By Heather Murphy
To friends and family; where to begin ...Well, by now most of you have heard about Oliver's passing and are coming to grips with your own grief in the loss of one of the finest gentlemen ever.
Born in 1940, when asked, Oliver was fond of saying he was born on 'the twelfth day of the twelfth month, 1940.' He passed away March 4, 2019 around 1:55 p.m., in Dartmouth General Hospital while being treated for severe lung ailments that ended with his death. During his stay in hospital, overwhelming concern was expressed from a multitude of people - family and friends - all wanting to know how he was doing. Please know that all of your messages got through to him, except for the last few days when he was too ill to comprehend.
For a quiet, little man, Oliver Murphy had a big influence on a great many people, and communities. He comes from a large family and he had hundreds of friends and acquaintances. From the first time that you met him, he made your feel that you were a big part of his life.
Despite all those many people the thing that he enjoyed the most was working on his own. He was a self-directed man, who operated his own business for decades, working all along the Eastern Shore. His main occupation was excavation, of which he was most famous for his gravedigging. He dug his first grave at age 14, and over a period of 53 years he estimated that he buried about 3,000 people. He dug graves all the way from Dartmouth to Tangier.
Oliver was a quiet man with a unique point of view and opinions, never willing to pass judgement on the actions of others. He considered himself as an observer and allowed people to be themselves.
To summarize the life of such a man is no small task. In the days following his death, it became apparent just how significant his life had been to other people. To start off, it can be said that the biggest thing for him was to keep on working. He always enjoyed working outside. A recurring theme of his life was that he never cared for the city; the country was the place for him.
His own curiosity and inventiveness led him to engage in an ever-increasing myriad of activities and interests. And he always enjoyed whatever he was doing. Besides his main occupation of gravedigging, he worked at many other jobs including: heavy equipment operator, barber, farming, Department of Highways, making hay, plowing snow, towing, digging wells and installing septic fields, working in the woods, janitor, dynamite (there is a great story in a recent issue of Rural Delivery about Oliver playing with dynamite as a child).
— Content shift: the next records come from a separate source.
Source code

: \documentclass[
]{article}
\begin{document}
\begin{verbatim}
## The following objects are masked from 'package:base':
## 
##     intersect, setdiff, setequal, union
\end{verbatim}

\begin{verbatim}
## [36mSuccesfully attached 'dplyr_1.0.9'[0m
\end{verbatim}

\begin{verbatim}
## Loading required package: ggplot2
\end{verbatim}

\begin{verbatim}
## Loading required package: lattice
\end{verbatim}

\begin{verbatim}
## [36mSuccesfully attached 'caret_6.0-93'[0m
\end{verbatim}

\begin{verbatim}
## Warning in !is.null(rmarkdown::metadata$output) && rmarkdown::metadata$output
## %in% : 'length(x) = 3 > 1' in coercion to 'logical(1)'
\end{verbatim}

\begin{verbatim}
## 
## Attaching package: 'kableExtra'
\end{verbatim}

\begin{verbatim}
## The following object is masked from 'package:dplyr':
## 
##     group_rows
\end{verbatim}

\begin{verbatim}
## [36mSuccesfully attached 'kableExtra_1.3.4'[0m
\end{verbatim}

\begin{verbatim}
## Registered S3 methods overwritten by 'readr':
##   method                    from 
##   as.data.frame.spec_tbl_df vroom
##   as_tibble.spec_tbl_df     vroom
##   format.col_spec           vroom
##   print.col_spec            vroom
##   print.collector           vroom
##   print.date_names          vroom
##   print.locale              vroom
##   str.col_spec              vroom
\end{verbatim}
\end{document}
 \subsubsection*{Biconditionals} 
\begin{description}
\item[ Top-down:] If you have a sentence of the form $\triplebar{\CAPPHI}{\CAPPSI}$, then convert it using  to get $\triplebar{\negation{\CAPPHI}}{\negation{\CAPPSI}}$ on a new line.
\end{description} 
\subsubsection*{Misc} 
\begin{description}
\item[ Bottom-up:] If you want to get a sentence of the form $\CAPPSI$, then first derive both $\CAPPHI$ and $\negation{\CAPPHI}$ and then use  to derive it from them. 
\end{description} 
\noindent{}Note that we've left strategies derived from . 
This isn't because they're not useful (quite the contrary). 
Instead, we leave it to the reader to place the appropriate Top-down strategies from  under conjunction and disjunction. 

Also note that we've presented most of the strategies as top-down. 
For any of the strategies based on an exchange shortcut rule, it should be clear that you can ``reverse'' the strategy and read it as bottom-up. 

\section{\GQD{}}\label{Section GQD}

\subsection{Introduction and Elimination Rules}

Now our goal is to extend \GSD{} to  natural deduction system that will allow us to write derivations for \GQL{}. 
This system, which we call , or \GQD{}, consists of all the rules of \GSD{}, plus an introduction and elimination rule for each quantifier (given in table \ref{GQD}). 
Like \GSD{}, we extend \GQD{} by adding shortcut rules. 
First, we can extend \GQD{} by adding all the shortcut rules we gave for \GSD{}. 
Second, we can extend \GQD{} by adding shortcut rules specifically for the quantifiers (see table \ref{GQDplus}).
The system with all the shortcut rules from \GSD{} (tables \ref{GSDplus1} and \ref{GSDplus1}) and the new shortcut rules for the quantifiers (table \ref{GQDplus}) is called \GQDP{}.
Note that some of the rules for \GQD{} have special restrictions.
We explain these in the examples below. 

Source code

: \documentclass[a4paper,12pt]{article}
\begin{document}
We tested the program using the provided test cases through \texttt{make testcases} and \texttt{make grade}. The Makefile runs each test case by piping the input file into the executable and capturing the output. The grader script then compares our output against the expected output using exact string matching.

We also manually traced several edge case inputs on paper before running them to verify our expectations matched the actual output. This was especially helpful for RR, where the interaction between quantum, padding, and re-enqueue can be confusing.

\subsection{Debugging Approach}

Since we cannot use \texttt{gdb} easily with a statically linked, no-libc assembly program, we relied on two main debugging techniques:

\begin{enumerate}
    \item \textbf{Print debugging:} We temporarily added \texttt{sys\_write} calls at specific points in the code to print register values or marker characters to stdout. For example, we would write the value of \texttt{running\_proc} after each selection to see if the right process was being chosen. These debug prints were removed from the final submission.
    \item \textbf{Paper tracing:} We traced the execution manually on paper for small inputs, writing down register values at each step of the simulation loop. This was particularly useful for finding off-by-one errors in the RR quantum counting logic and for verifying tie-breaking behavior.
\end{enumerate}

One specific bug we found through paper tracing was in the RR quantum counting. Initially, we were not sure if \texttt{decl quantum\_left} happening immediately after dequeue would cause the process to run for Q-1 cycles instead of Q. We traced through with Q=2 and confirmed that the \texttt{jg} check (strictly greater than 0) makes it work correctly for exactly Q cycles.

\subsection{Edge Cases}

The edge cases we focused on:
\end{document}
In later years, he found time to enjoy hobbies including: wine making, handmowing competitions, mushroom growing, amateur demonstrator, blacksmithing, knitting men's socks for charity (he will be wearing one of his favourite pairs on the day of his burial), reading the obituaries and the Family Circus cartoon in the daily newspaper, eating bread and molasses, sleeping on rainy days, and listening to his favourite tune, The Tennessee Waltz.
Oliver was a very strong man. He was fond of telling the story from his younger years when he spent all day making hay, and it was nothing to start digging a grave after supper and by 10 o'clock have it all done. His strength lasted him his whole life, right up until these last few months when he suffered with lung ailments which eventually took his life.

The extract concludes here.